On 23 April 2009, Justice Gzell issued his judgment in the civil proceedings commenced by ASIC in February 2007 in the Supreme Court of NSW against the Company, a former related entity James Hardie Industries Limited and ten former directors and officers. More information is contained in Note 4.16 to the consolidated financial statements on page 110 of this annual report.
On 24 June 2009, the company announced that it will seek shareholder approval for a two-stage plan (the Proposal) to transform James Hardie into a Societas Europaea (SE), a relatively new form of European corporation (Stage 1), and then move its corporate domicile from The Netherlands to Ireland (Stage 2). Each stage of the Proposal has to be undertaken separately and requires a separate shareholder vote. James Hardie will hold an Extraordinary General Meeting at 9.00am CET on Friday, 21 August 2009 to consider Stage 1 of the Proposal. An Extraordinary Information Meeting will be held in Sydney at 11.30am AEST on Tuesday, 18 August 2009.

133


 

To: the Management of Directors and the General Meeting of Shareholders of James Hardie Industries N.V.
Auditor’s report
Report on the financial statements
We have audited the accompanying financial statements of James Hardie Industries N.V., Amsterdam, for the year ended March 31, 2009, as set out on pages 88 to 133, which comprise the consolidated and company balance sheet as at March 31, 2009, the consolidated and company profit and loss accounts for the year then ended, the consolidated cash flow statement as at March 31, 2009, and the notes.
Directors’ responsibility
The directors of the company are responsible for the preparation and fair presentation of the financial statements and for the preparation of the directors’ report, both in accordance with Part 9 of Book 2 of the Netherlands Civil Code.

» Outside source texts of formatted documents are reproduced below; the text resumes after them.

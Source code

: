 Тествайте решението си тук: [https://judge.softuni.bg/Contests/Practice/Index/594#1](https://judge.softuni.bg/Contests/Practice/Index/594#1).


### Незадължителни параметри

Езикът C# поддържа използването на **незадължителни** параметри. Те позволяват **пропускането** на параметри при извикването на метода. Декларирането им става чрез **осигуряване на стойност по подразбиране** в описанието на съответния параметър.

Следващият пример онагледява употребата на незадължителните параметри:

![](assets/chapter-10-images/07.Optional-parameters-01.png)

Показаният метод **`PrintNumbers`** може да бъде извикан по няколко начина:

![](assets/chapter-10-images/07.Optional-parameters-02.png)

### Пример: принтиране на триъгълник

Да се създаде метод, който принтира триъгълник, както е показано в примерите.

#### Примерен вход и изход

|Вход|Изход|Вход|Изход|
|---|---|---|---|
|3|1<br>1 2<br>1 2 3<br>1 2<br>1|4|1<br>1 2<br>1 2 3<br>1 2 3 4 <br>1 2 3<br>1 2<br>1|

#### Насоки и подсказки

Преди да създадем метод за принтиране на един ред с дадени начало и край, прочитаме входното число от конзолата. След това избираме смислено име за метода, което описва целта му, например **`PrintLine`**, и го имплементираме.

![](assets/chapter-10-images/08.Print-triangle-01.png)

This responsibility includes: designing, implementing and maintaining internal control relevant to the preparation and fair presentation of the financial statements that free from material misstatement, whether due to fraud or error: selecting and applying appropriate accounting policies; making accounting estimates that are reasonable in the circumstances.
Auditor’s responsibility
Our responsibility is to express an opinion on the financial statements based on our audit. We conducted our audit in accordance with Dutch law. This law requires that we comply with ethical requirements and plan and perform the audit to obtain reasonable assurance whether the financial statements are free from material misstatement.

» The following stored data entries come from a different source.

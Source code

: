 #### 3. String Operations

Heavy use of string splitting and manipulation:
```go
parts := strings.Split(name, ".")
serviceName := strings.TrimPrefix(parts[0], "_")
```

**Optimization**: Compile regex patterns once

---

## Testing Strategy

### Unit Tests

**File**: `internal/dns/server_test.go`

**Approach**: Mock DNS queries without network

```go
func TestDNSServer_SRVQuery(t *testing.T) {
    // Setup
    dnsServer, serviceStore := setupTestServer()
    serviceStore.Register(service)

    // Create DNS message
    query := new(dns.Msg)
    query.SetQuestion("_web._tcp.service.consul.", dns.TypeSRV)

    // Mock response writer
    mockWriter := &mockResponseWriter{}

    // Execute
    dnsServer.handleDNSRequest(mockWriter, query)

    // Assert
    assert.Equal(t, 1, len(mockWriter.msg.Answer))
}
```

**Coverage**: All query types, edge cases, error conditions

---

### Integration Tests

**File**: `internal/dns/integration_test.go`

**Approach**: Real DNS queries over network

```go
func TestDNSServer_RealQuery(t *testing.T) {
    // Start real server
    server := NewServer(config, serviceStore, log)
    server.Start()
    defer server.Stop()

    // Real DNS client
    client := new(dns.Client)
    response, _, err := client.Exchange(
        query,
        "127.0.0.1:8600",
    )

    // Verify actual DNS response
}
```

An audit involves performing procedures to obtain audit evidence about the amounts and disclosures in the financial statements. The procedures selected depend on the auditor’s judgment, including the assessment of the risks of material misstatement of the financial statements, whether due to fraud or error. In making those risk assessments, the auditor considers internal control relevant to the entity’s preparation and fair presentation of the financial statements in order to design audit procedures that are appropriate in the circumstances, but not for the purpose of expressing an opinion on the effectiveness of the entity’s internal control. An audit also includes evaluating the appropriateness of accounting policies used and the reasonableness of accounting estimates made by management, as well as evaluating the overall presentation of the financial statements.
We believe that the audit evidence we have obtained is sufficient and appropriate to provide a basis for our audit opinion.
Opinion
In our opinion, the financial statements give a true and fair view of the financial position of James Hardie Industries N.V. as at March 31, 2009, and of its result for the year then ended in accordance with Part 9 of Book 2 of the Netherlands Civil Code.
Report on other legal and regulatory requirements
Pursuant to the legal requirement under 2:393 sub 5 part f of the Netherlands Civil Code, we report, to the extent of our competence, that the directors’ report is consistent with the financial statements as required by 2:391 sub 4 of the Netherlands Civil Code.